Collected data
++++++
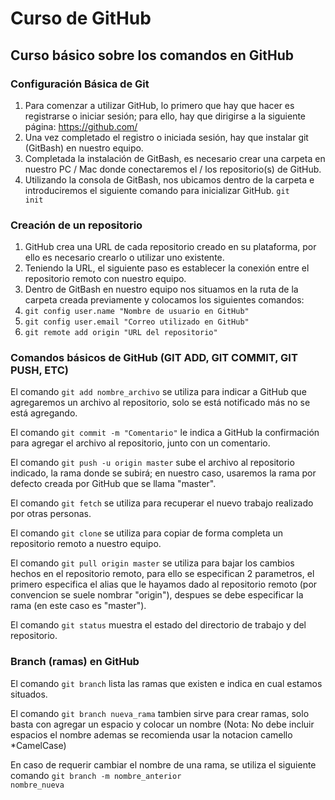 # Curso de GitHub

## Curso básico sobre los comandos en GitHub

### Configuración Básica de Git

1. Para comenzar a utilizar GitHub, lo primero que hay que hacer es registrarse o iniciar sesión;  para ello, hay que dirigirse a la siguiente página: https://github.com/
2. Una vez completado el registro o iniciada sesión, hay que instalar git (GitBash) en nuestro equipo.
3. Completada la instalación de GitBash, es necesario crear una carpeta en nuestro PC / Mac donde conectaremos el / los repositorio(s) de GitHub.
4. Utilizando la consola de GitBash, nos ubicamos dentro de la carpeta e introduciremos el siguiente comando para inicializar GitHub. <code>git init</code>

### Creación de un repositorio

1. GitHub crea una URL de cada repositorio creado en su plataforma, por ello es necesario crearlo o utilizar uno existente.
2. Teniendo la URL, el siguiente paso es establecer la conexión entre el repositorio remoto con nuestro equipo.
3. Dentro de GitBash en nuestro equipo nos situamos en la ruta de la carpeta creada previamente y colocamos los siguientes comandos:
4. <code>git config user.name "Nombre de usuario en GitHub"</code>
5. <code>git config user.email "Correo utilizado en GitHub"</code>
6. <code>git remote add origin "URL del repositorio"</code>

### Comandos básicos de GitHub (GIT ADD, GIT COMMIT, GIT PUSH, ETC)

El comando <code>git add nombre_archivo</code> se utiliza para indicar a GitHub que agregaremos un archivo al repositorio, solo se está notificado más no se está agregando.

El comando <code>git commit -m "Comentario"</code> le indica a GitHub la confirmación para agregar el archivo al repositorio, junto con un comentario.

El comando <code>git push -u origin master</code> sube el archivo al repositorio indicado, la rama donde se subirá; en nuestro caso, usaremos la rama por defecto creada por GitHub que se llama "master".

El comando <code>git fetch</code> se utiliza para recuperar el nuevo trabajo realizado por otras personas.

El comando <code>git clone</code> se utiliza para copiar de forma completa un repositorio remoto a nuestro equipo.

El comando <code>git pull origin master</code> se utiliza para bajar los cambios hechos en el repositorio remoto, para ello se especifican 2 parametros, el primero especifica el alias que le hayamos dado al repositorio remoto (por convencion se suele nombrar "origin"), despues se debe especificar la rama (en este caso es "master").

El comando <code>git status</code> muestra el estado del directorio de trabajo y del repositorio.

### Branch (ramas) en GitHub

El comando <code>git branch</code> lista las ramas que existen e indica en cual estamos situados.

El comando <code>git branch nueva_rama</code> tambien sirve para crear ramas, solo basta con agregar un espacio y colocar un nombre (Nota: No debe incluir espacios el nombre ademas se recomienda usar la notacion camello *CamelCase)

En caso de requerir cambiar el nombre de una rama, se utiliza el siguiente comando <code>git branch -m nombre_anterior nombre_nueva</code>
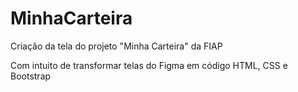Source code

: # MinhaCarteira
Criação da tela do projeto "Minha Carteira" da FIAP

Com intuito de transformar telas do Figma em código HTML, CSS e Bootstrap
++++++
__AIM OF THE EXERCISE__. Your answer must be the lines from the one holding "El comando <code>git status</code>" through the final line of the records above, exactly as written and without any pictures.

__SOLUTION TO THIS EXERCISE__.
El comando <code>git status</code> muestra el estado del directorio de trabajo y del repositorio.

### Branch (ramas) en GitHub

El comando <code>git branch</code> lista las ramas que existen e indica en cual estamos situados.

El comando <code>git branch nueva_rama</code> tambien sirve para crear ramas, solo basta con agregar un espacio y colocar un nombre (Nota: No debe incluir espacios el nombre ademas se recomienda usar la notacion camello *CamelCase)

En caso de requerir cambiar el nombre de una rama, se utiliza el siguiente comando <code>git branch -m nombre_anterior nombre_nueva</code>
Source code

: # MinhaCarteira
Criação da tela do projeto "Minha Carteira" da FIAP

Com intuito de transformar telas do Figma em código HTML, CSS e Bootstrap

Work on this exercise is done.